Title page for ETD etd-07142005-124550

Type of Document Master's Thesis
Author Coffman, Mitchell Ward
Author's Email Address mcoffm1@lsu.edu
URN etd-07142005-124550
Title Designation of the Southwest National Wildlife Refuge Complex as Wetlands of International Importance under Ramsar, Convention on Wetlands of International Importance
Degree Master of Science (M.S.)
Department Environmental Studies
Advisory Committee
Advisor Name Title
Michael W. Wascom Committee Chair
Charles Fryling Committee Member
Margaret Reams Committee Member
  • louisiana
  • wetlands
  • ramsar
  • sabine
  • lacassine
  • wetlands of international importance
  • cameron prairie
Date of Defense 2005-06-29
Availability unrestricted

The historical loss and continued threat of loss of Louisiana wetlands is a major environmental concern for the United States and the world. In 1971, the Ramsar Convention, an international environmental treaty was ratified to specifically address conservation planning and land use management issues involving wetlands of the world. Ramsar provides an international designation award called, the Wetlands of International Importance List, which formally acknowledges globally important wetland landscapes. Ramsar outlines specific criterion nominated wetland sites must possess for consideration of this listing.

The Southwest Louisiana National Wildlife Refuge Complex is an excellent candidate for nomination to the Ramsar Convention on Wetlands of International Importance List.
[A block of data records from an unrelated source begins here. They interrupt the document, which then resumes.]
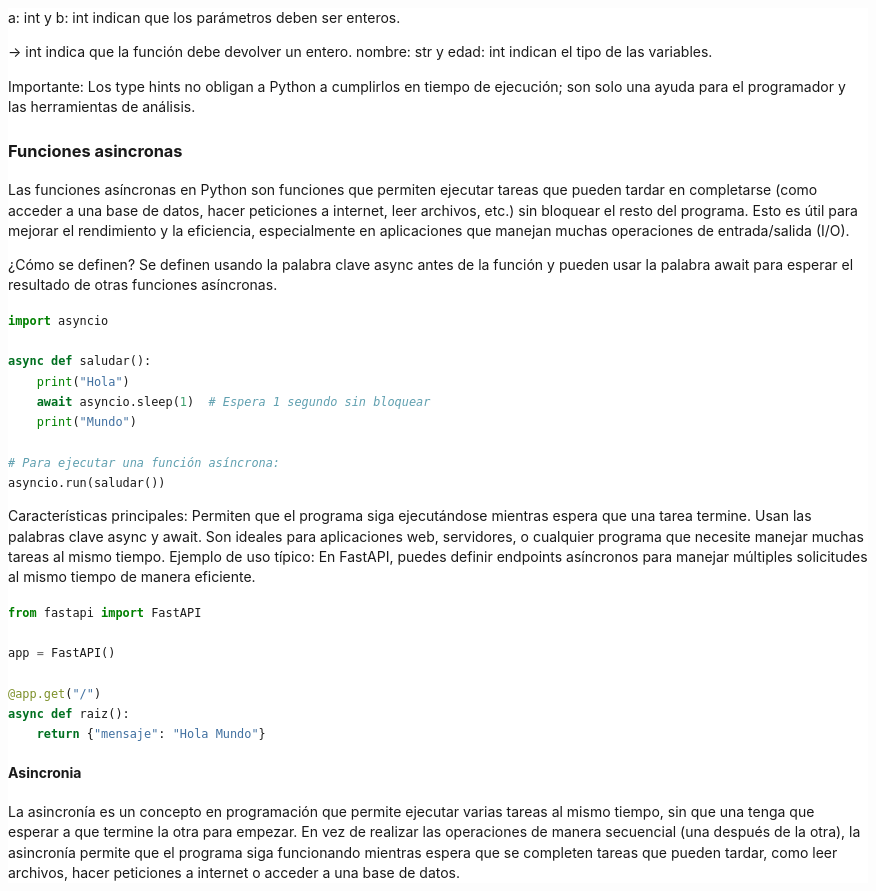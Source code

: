 a: int y b: int indican que los parámetros deben ser enteros.

-> int indica que la función debe devolver un entero.
nombre: str y edad: int indican el tipo de las variables.

Importante: Los type hints no obligan a Python a cumplirlos en tiempo de ejecución; son solo una ayuda para el programador y las herramientas de análisis.

### Funciones asincronas

Las funciones asíncronas en Python son funciones que permiten ejecutar tareas que pueden tardar en completarse (como acceder a una base de datos, hacer peticiones a internet, leer archivos, etc.) sin bloquear el resto del programa. Esto es útil para mejorar el rendimiento y la eficiencia, especialmente en aplicaciones que manejan muchas operaciones de entrada/salida (I/O).

¿Cómo se definen?
Se definen usando la palabra clave async antes de la función y pueden usar la palabra await para esperar el resultado de otras funciones asíncronas.

```python
import asyncio

async def saludar():
    print("Hola")
    await asyncio.sleep(1)  # Espera 1 segundo sin bloquear
    print("Mundo")

# Para ejecutar una función asíncrona:
asyncio.run(saludar())
```

Características principales:
Permiten que el programa siga ejecutándose mientras espera que una tarea termine.
Usan las palabras clave async y await.
Son ideales para aplicaciones web, servidores, o cualquier programa que necesite manejar muchas tareas al mismo tiempo.
Ejemplo de uso típico:
En FastAPI, puedes definir endpoints asíncronos para manejar múltiples solicitudes al mismo tiempo de manera eficiente.

```python
from fastapi import FastAPI

app = FastAPI()

@app.get("/")
async def raiz():
    return {"mensaje": "Hola Mundo"}
```

#### Asincronia 
La asincronía es un concepto en programación que permite ejecutar varias tareas al mismo tiempo, sin que una tenga que esperar a que termine la otra para empezar. En vez de realizar las operaciones de manera secuencial (una después de la otra), la asincronía permite que el programa siga funcionando mientras espera que se completen tareas que pueden tardar, como leer archivos, hacer peticiones a internet o acceder a una base de datos.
The Complex is comprised of Cameron Prairie National Wildlife Refuge, Lacassine National Wildlife Refuge and Sabine National Wildlife Refuge located within the coastal zone of Cameron Parish, Louisiana. The area, some of the world's most valuable salt, brackish and freshwater wetlands meets the criterion required to be listed with Ramsar.

The Complex contains a biologically diverse population of waterfowl, migratory birds, anadromous and endemic fish, shrimp, crabs and native plants, trees and wetland grasses. These landscapes also offer spawning and nesting habitat and protection to endangered and threatened birds, fish, tortoise, mammals and reptiles. As excellent representations of natural wetland ecosystems, this cluster of coastal landscapes merit special attention in order to further protect, manage, conserve and use wisely the rich natural resources associated with the region.

Recently, the U.S. Fish and Wildlife Service announced plans to formulate a 15 year Comprehensive Management Plan for the Complex. Nomination of the Complex to the Ramsar list would not only augment this management plan, but also complement both the use mission of Ramsar and the state's policy of economic development marketing of territorial wetland landscapes for ecotourism opportunities. Justification of this nomination is demonstrated in this thesis project by listing and meeting the criterion set forth by the Ramsar Convention.